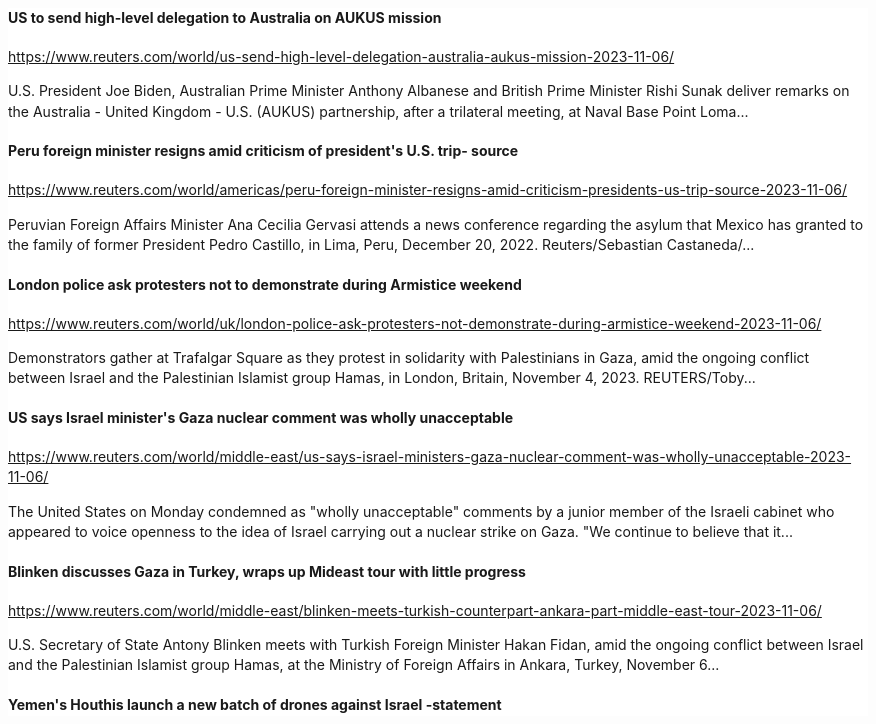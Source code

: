#### US to send high-level delegation to Australia on AUKUS mission

https://www.reuters.com/world/us-send-high-level-delegation-australia-aukus-mission-2023-11-06/

U.S. President Joe Biden, Australian Prime Minister Anthony Albanese and
British Prime Minister Rishi Sunak deliver remarks on the Australia -
United Kingdom - U.S. (AUKUS) partnership, after a trilateral meeting,
at Naval Base Point Loma\...

#### Peru foreign minister resigns amid criticism of president's U.S. trip- source

https://www.reuters.com/world/americas/peru-foreign-minister-resigns-amid-criticism-presidents-us-trip-source-2023-11-06/

Peruvian Foreign Affairs Minister Ana Cecilia Gervasi attends a news
conference regarding the asylum that Mexico has granted to the family of
former President Pedro Castillo, in Lima, Peru, December 20, 2022.
Reuters/Sebastian Castaneda/\...

#### London police ask protesters not to demonstrate during Armistice weekend

https://www.reuters.com/world/uk/london-police-ask-protesters-not-demonstrate-during-armistice-weekend-2023-11-06/

Demonstrators gather at Trafalgar Square as they protest in solidarity
with Palestinians in Gaza, amid the ongoing conflict between Israel and
the Palestinian Islamist group Hamas, in London, Britain, November 4,
2023. REUTERS/Toby\...

#### US says Israel minister's Gaza nuclear comment was wholly unacceptable

https://www.reuters.com/world/middle-east/us-says-israel-ministers-gaza-nuclear-comment-was-wholly-unacceptable-2023-11-06/

The United States on Monday condemned as \"wholly unacceptable\"
comments by a junior member of the Israeli cabinet who appeared to voice
openness to the idea of Israel carrying out a nuclear strike on Gaza.
\"We continue to believe that it\...

#### Blinken discusses Gaza in Turkey, wraps up Mideast tour with little progress

https://www.reuters.com/world/middle-east/blinken-meets-turkish-counterpart-ankara-part-middle-east-tour-2023-11-06/

U.S. Secretary of State Antony Blinken meets with Turkish Foreign
Minister Hakan Fidan, amid the ongoing conflict between Israel and the
Palestinian Islamist group Hamas, at the Ministry of Foreign Affairs in
Ankara, Turkey, November 6\...

#### Yemen's Houthis launch a new batch of drones against Israel -statement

## [TASK TO CARRY OUT]
From the opening line of the entries above to the line containing "British Prime Minister", please transcribe each line exactly, skipping every picture.

## [EXERCISE RESULT]
Source code

:#### US to send high-level delegation to Australia on AUKUS mission

https://www.reuters.com/world/us-send-high-level-delegation-australia-aukus-mission-2023-11-06/

U.S. President Joe Biden, Australian Prime Minister Anthony Albanese and
British Prime Minister Rishi Sunak deliver remarks on the Australia -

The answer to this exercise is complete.